NOW: of course, I need some shared folder settings, so person A needs the permission of person B to be able to write an entry into B's Outlook Calendar. I found some setting regarding the calendar authorisations for other (Exchange) users which allows person A to insert a calendar appointment into B's calendar only via macro (it is similar to the "Author" setting, but with the visibility restricted to "Booked/Free").
Now the problem is as follows:
Users may not be able to delete the appointments in someone else's calendar which they did not create themselves.
But they can insert basically any appointment into another user's calendar via a calendar opening macro like "display other user's shared calendar":
Dim _namespace As Outlook.NameSpace
Dim _recipient As Outlook.Recipient
Dim calendarFolder As Outlook.Folder
Set _namespace = Application.GetNamespace("MAPI")
Set _recipient = _namespace.CreateRecipient(name)
_recipient.Resolve
If _recipient.Resolved Then
Set calendarFolder = _namespace.GetSharedDefaultFolder(_recipient, olFolderCalendar)
'This would display the calendar on the screen:
'calendarFolder.Display
Of course, as a team, we trust each other, but for me personally, I would love to avoid people abusing the shared folders and inserting fake appointments like "meet your lover in the canteen at 12 o'clock" :-D
So I thought of using digital signatures and increased security settings for macros.
What I want to have is a situation in which all appointments in my (or just someone's) calendar that were set up by other users are deleted (or at least a warning is shown) if they do not have a well-known digital signature.

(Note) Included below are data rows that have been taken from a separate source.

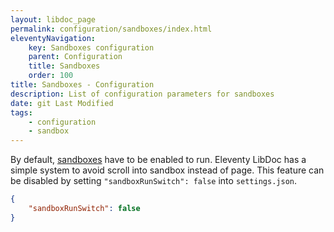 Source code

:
 ```yaml
---
layout: libdoc_page
permalink: configuration/sandboxes/index.html
eleventyNavigation:
    key: Sandboxes configuration
    parent: Configuration
    title: Sandboxes
    order: 100
title: Sandboxes - Configuration
description: List of configuration parameters for sandboxes
date: git Last Modified
tags:
    - configuration
    - sandbox
---
```


By default, [sandboxes](/content/creating-content/widgets/sandboxes.md) have to be enabled to run. Eleventy LibDoc has a simple system to avoid scroll into sandbox instead of page. This feature can be disabled by setting `"sandboxRunSwitch": false` into `settings.json`.

```json
{
    "sandboxRunSwitch": false
}
```

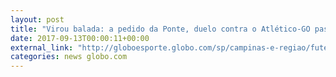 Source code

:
 ```yaml
---
layout: post
title: "Virou balada: a pedido da Ponte, duelo contra o Atlético-GO pasa para as 21h de sábado"
date: 2017-09-13T00:00:11+00:00
external_link: "http://globoesporte.globo.com/sp/campinas-e-regiao/futebol/brasileirao-serie-a/noticia/a-pedido-da-ponte-duelo-contra-o-atletico-go-passa-para-as-21h-de-sabado.ghtml"
categories: news globo.com
---
```


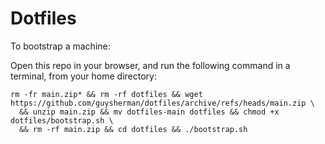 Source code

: # Dotfiles

To bootstrap a machine:

Open this repo in your browser, and run the following command in a terminal, from your home directory:

```
rm -fr main.zip* && rm -rf dotfiles && wget https://github.com/guysherman/dotfiles/archive/refs/heads/main.zip \
  && unzip main.zip && mv dotfiles-main dotfiles && chmod +x dotfiles/bootstrap.sh \
  && rm -rf main.zip && cd dotfiles && ./bootstrap.sh
```
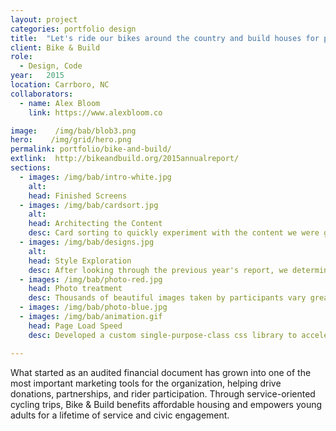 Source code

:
 ```yaml
---
layout: project
categories: portfolio design
title:  "Let's ride our bikes around the country and build houses for people that need them."
client: Bike & Build
role:
  - Design, Code
year:   2015
location: Carrboro, NC
collaborators:
  - name: Alex Bloom
    link: https://www.alexbloom.co

image:    /img/bab/blob3.png
hero:    /img/grid/hero.png
permalink: portfolio/bike-and-build/
extlink:  http://bikeandbuild.org/2015annualreport/
sections:
  - images: /img/bab/intro-white.jpg
    alt:
    head: Finished Screens
  - images: /img/bab/cardsort.jpg
    alt:  
    head: Architecting the Content
    desc: Card sorting to quickly experiment with the content we were given. This allowed us to discover a storyline that wasn't obvious at first glance. Fancy paper for the cards is key.
  - images: /img/bab/designs.jpg
    alt:
    head: Style Exploration
    desc: After looking through the previous year's report, we determined to create a unified visual experience with a bold and patriotic color palette, a clean layout system, and illustrative graphics.
  - images: /img/bab/photo-red.jpg
    head: Photo treatment
    desc: Thousands of beautiful images taken by participants vary greatly in style. Duotones drove the aesthetic and visual language; syncing with the typography.
  - images: /img/bab/photo-blue.jpg
  - images: /img/bab/animation.gif
    head: Page Load Speed
    desc: Developed a custom single-purpose-class css library to accelerate our prototyping workflow.

---
```


What started as an audited financial document has grown into one of the most important marketing tools for the organization, helping drive donations, partnerships, and rider participation. Through service-oriented cycling trips, Bike & Build benefits affordable housing and empowers young adults for a lifetime of service and civic engagement.
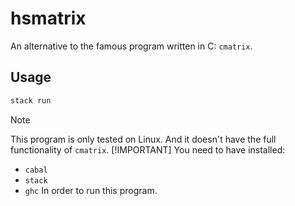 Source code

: # hsmatrix

An alternative to the famous program written in C: `cmatrix`.

## Usage

```bash
stack run
```

> [!NOTE]
> This program is only tested on Linux.
> And it doesn't have the full functionality of `cmatrix`.
> [!IMPORTANT]
> You need to have installed:
>
> - `cabal`
> - `stack`
> - `ghc`
> In order to run this program.
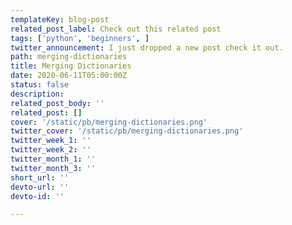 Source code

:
```yaml
---
templateKey: blog-post
related_post_label: Check out this related post
tags: ['python', 'beginners', ]
twitter_announcement: I just dropped a new post check it out.
path: merging-dictionaries
title: Merging Dictionaries
date: 2020-06-11T05:00:00Z
status: false
description:
related_post_body: ''
related_post: []
cover: '/static/pb/merging-dictionaries.png'
twitter_cover: '/static/pb/merging-dictionaries.png'
twitter_week_1: ''
twitter_week_2: ''
twitter_month_1: ''
twitter_month_3: ''
short_url: ''
devto-url: ''
devto-id: ''

---
```


<!--
<p style='text-align: center'>
<a href='https://waylonwalker.com/blog/merging-dictionaries'>
  <img
    style='width:500px; max-width:80%; margin: auto;'
    src="https://waylonwalker.com/merging-dictionaries.png"
    alt="Read more from the Merging Dictionaries article"
  />
  </a>
</p>

-->
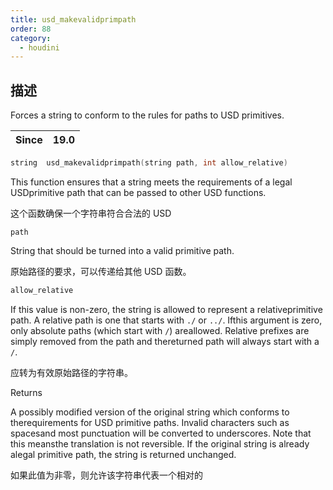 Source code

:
 ```yaml
---
title: usd_makevalidprimpath
order: 88
category:
  - houdini
---
```

    
## 描述

Forces a string to conform to the rules for paths to USD primitives.

| Since | 19.0 |
| ----- | ---- |

```c
string  usd_makevalidprimpath(string path, int allow_relative)
```

This function ensures that a string meets the requirements of a legal
USDprimitive path that can be passed to other USD functions.

这个函数确保一个字符串符合合法的 USD

`path`

String that should be turned into a valid primitive path.

原始路径的要求，可以传递给其他 USD 函数。

```c
allow_relative
```

If this value is non-zero, the string is allowed to represent a
relativeprimitive path. A relative path is one that starts with `./` or `../`.
Ifthis argument is zero, only absolute paths (which start with `/`)
areallowed. Relative prefixes are simply removed from the path and thereturned
path will always start with a `/`.

应转为有效原始路径的字符串。

Returns

A possibly modified version of the original string which conforms to
therequirements for USD primitive paths. Invalid characters such as spacesand
most punctuation will be converted to underscores. Note that this meansthe
translation is not reversible. If the original string is already alegal
primitive path, the string is returned unchanged.

如果此值为非零，则允许该字符串代表一个相对的
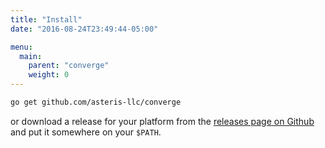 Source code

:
 ```yaml
---
title: "Install"
date: "2016-08-24T23:49:44-05:00"

menu:
  main:
    parent: "converge"
    weight: 0
---
```


```bash
go get github.com/asteris-llc/converge
```

or download a release for your platform from the
[releases page on Github](https://github.com/asteris-llc/converge/releases) and
put it somewhere on your `$PATH`.
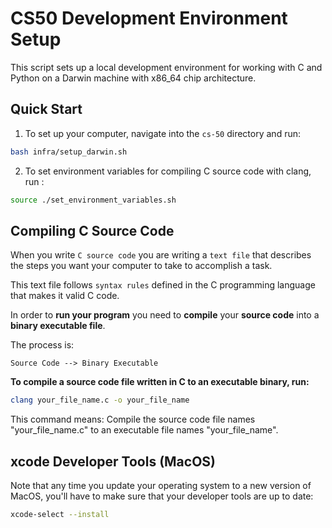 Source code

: # CS50 Development Environment Setup

This script sets up a local development environment for working with C and Python on a Darwin machine with x86_64 chip architecture.

## Quick Start

1. To set up your computer, navigate into the `cs-50` directory and run:

```bash
bash infra/setup_darwin.sh
```

2. To set environment variables for compiling C source code with clang, run :

```bash
source ./set_environment_variables.sh
```

## Compiling C Source Code

When you write `C source code` you are writing a `text file` that describes the steps you want your computer to take to accomplish a task.

This text file follows `syntax rules` defined in the C programming language that makes it valid C code.

In order to **run your program** you need to **compile** your **source code** into a **binary executable file**.

The process is:

```
Source Code --> Binary Executable
```

**To compile a source code file written in C to an executable binary, run:**

```bash
clang your_file_name.c -o your_file_name
```

This command means: Compile the source code file names "your_file_name.c" to an executable file names "your_file_name".

## xcode Developer Tools (MacOS)

Note that any time you update your operating system to a new version of MacOS, you'll have to make sure that your developer tools are up to date:

```bash
xcode-select --install
```

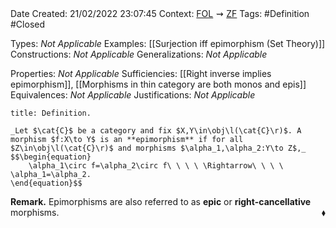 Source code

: <br />
<br />

Date Created: 21/02/2022 23:07:45
Context: [$\textrm{FOL}$](obsidian://open?file=First%20Order%20Logic)$\,\,\rightsquigarrow\,\,$[$\textrm{ZF}$](obsidian://open?file=Zermelo-Fraenkel%20Set%20Theory)
Tags: #Definition #Closed 

Types: _Not Applicable_
Examples: [[Surjection iff epimorphism (Set Theory)]]
Constructions: _Not Applicable_
Generalizations: _Not Applicable_

Properties: _Not Applicable_
Sufficiencies: [[Right inverse implies epimorphism]], [[Morphisms in thin category are both monos and epis]]
Equivalences: _Not Applicable_
Justifications: _Not Applicable_

``` ad-Definition
title: Definition.

_Let $\cat{C}$ be a category and fix $X,Y\in\obj\l(\cat{C}\r)$. A morphism $f:X\to Y$ is an **epimorphism** if for all $Z\in\obj\l(\cat{C}\r)$ and morphisms $\alpha_1,\alpha_2:Y\to Z$,_
$$\begin{equation}
    \alpha_1\circ f=\alpha_2\circ f\ \ \ \ \Rightarrow\ \ \ \ \alpha_1=\alpha_2.
\end{equation}$$

```

**Remark.** Epimorphisms are also referred to as **epic** or **right-cancellative** morphisms.<span style="float:right;">$\blacklozenge$</span>
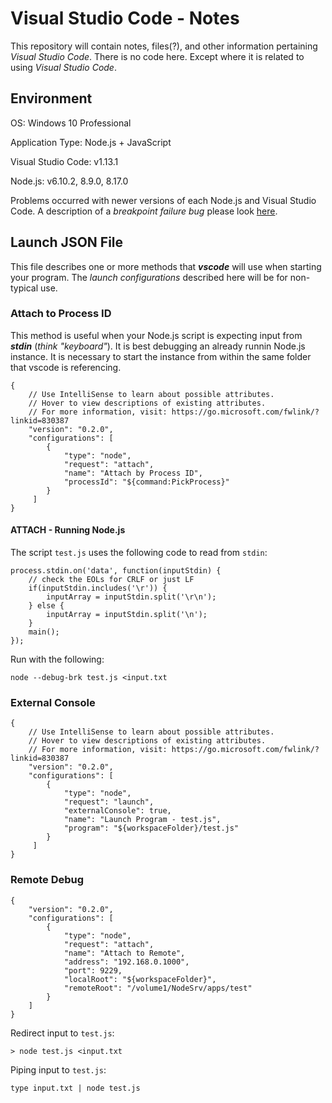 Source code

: # Visual Studio Code - Notes

This repository will contain notes, files(?), and other information pertaining *Visual Studio Code*. There is no code here. Except where it is related to using *Visual Studio Code*.

## Environment

OS: Windows 10 Professional

Application Type: Node.js + JavaScript

Visual Studio Code: v1.13.1

Node.js: v6.10.2, 8.9.0, 8.17.0

Problems occurred with newer versions of each Node.js and Visual Studio Code. A description of a *breakpoint failure bug* please look [here](vscode-brkpt_bug.md).

## Launch JSON File

This file describes one or more methods that ***vscode*** will use when starting your program. The *launch configurations* described here will be for non-typical use.

### 

### Attach to Process ID

This method is useful when your Node.js script is expecting input from ***stdin*** (*think "keyboard"*). It is best debugging an already runnin Node.js instance.  It is necessary to start the instance from within the same folder that vscode is referencing.

```
{
    // Use IntelliSense to learn about possible attributes.
    // Hover to view descriptions of existing attributes.
    // For more information, visit: https://go.microsoft.com/fwlink/?linkid=830387
    "version": "0.2.0",
    "configurations": [
        {
            "type": "node",
            "request": "attach",
            "name": "Attach by Process ID",
            "processId": "${command:PickProcess}"
        }
     ]
}
```

#### ATTACH - Running Node.js 

The script `test.js` uses the following code to read from `stdin`:

```
process.stdin.on('data', function(inputStdin) {
    // check the EOLs for CRLF or just LF
    if(inputStdin.includes('\r')) {
        inputArray = inputStdin.split('\r\n');
    } else {
        inputArray = inputStdin.split('\n');
    }
    main();
});
```

Run with the following:

```
node --debug-brk test.js <input.txt
```

### External Console

```
{
    // Use IntelliSense to learn about possible attributes.
    // Hover to view descriptions of existing attributes.
    // For more information, visit: https://go.microsoft.com/fwlink/?linkid=830387
    "version": "0.2.0",
    "configurations": [
        {
            "type": "node",
            "request": "launch",
            "externalConsole": true,
            "name": "Launch Program - test.js",
            "program": "${workspaceFolder}/test.js"
        }
     ]
}
```

### Remote Debug

```
{
    "version": "0.2.0",
    "configurations": [
        {
            "type": "node",
            "request": "attach",
            "name": "Attach to Remote",
            "address": "192.168.0.1000",
            "port": 9229,
            "localRoot": "${workspaceFolder}",
            "remoteRoot": "/volume1/NodeSrv/apps/test"
        }
    ]
}
```








Redirect input to `test.js`:

```
> node test.js <input.txt
```

Piping input to `test.js`:

```
type input.txt | node test.js
```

The problem is that this does not seem to work as I wish: if I have high security settings, I cannot use macros that have no digital signature (yeah, that's known probably to anyone). But if I lower the settings and say "allow any macro whether signed or not", I can use the uncertified macro, open another one's shared calendar and insert a fake appointment, regardless of the security settings for the test user.
Is there any way to solve this? E.g. like using the Rule Wizard to run a macro that checks whether an appointment was generated by a uncertified macro? Or that it checks for trusted publishers?
Or am I totally mistaken and there is already a possibility which I just have not seen?